1er may 1761
Permettez mes anges que je fasse passer par vos mains cette lettre à Duclos ou plustôt à L'académie en réponse de la proposition que notre secrétaire m'a faitte de travailler à donner au public nos auteurs classiques.
Il est vray que j'ay un peu d'occupation, car excepté de fendre du bois, il n'y a sorte de métier que je ne fasse.
Cependant mettez vous Oreste à l'ombre de vos ailes?
Pardon encor une fois, mais je n'ay pu m'empêcher de donner baucoup de temps à cette pièce du temps de François 1er . Ce sujet m'a tourné la tête. Vous dites que c'est à peu près ce que j'ay fait de plus mauvais en ce genre. Made Denis soutient que c'est ce que j'ay fait de mieux.
Je vous demande pardon; mais je donne la préférence cette fois cy à made Denis.
Pour melle Corneille, elle n'est pas encor dans le secret. Nous luy apprenons toujours à lire, à écrire, à chifrer, et dans un an nous lui ferons lire le Cid. Elle n'a pas le nez tourné au tragique. Mr de Chimene n'est pas non plus dans la confidence. Il fait jouer cette semaine son don Carlos à Lyon, et est trop occupé de sa gloire pour qu'on luy confie des bagatelles.
Mes anges je suis accablé de tant de riens, si surchargé de billevesées, et si faible que vous me pardonnerez le laconisme de ma lettre.
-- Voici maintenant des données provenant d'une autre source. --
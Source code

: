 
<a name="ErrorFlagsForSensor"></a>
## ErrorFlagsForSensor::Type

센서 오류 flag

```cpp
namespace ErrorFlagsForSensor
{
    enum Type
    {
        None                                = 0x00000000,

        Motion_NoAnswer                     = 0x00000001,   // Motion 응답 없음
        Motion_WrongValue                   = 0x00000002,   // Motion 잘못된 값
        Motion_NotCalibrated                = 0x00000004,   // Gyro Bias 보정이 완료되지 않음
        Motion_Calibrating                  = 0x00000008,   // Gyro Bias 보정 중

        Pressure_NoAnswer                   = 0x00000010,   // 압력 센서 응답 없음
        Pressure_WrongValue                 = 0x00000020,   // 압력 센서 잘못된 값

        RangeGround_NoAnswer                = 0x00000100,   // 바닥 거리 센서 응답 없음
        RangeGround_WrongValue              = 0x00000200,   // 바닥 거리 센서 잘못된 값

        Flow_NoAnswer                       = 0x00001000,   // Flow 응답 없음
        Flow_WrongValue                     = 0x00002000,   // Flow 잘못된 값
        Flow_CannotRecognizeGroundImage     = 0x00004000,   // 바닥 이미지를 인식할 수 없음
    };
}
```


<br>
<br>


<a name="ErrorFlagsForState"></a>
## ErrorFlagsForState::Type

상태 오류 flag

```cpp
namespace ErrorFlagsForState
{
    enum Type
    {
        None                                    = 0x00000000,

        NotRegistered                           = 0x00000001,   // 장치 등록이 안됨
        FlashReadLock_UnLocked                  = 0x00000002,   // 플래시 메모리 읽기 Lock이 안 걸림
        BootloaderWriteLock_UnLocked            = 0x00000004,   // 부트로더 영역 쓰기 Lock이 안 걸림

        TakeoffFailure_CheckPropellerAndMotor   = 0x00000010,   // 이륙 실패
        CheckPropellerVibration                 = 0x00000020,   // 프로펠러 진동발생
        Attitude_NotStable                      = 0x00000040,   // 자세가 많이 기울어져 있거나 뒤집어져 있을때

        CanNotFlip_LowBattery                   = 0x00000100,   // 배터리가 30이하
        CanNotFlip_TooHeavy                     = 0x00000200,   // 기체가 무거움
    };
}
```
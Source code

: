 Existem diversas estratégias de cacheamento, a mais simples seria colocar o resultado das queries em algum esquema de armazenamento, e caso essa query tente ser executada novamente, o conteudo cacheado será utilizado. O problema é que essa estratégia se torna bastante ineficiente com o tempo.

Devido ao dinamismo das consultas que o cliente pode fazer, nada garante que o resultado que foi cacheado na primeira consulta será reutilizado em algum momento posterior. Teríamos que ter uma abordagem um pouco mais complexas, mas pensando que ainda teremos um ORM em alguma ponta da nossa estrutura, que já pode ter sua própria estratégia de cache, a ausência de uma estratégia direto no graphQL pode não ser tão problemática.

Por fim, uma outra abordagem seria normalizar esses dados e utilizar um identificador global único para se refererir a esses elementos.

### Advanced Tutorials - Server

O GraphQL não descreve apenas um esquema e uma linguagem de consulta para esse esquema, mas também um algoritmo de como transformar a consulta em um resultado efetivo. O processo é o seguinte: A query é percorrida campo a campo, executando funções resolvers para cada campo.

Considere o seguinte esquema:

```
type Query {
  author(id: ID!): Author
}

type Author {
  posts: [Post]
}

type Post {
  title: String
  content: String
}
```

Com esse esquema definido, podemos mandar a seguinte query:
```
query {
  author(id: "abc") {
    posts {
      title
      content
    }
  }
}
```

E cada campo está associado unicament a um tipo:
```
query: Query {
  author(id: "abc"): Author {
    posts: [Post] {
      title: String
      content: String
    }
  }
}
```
N. B. pourtant que j'ay pris la liberté de vous adresser par mr Tronchin ma triste figure pour l'académie qui la demande. N'allez pas faire le difficile comme sur la pièce d'Heurtaud. Ayez la bonté de soufrir cette enseigne à bierre. Je la mets sous votre protection, et Heurtaud aussi qui brigue je crois une place d'Arlequin.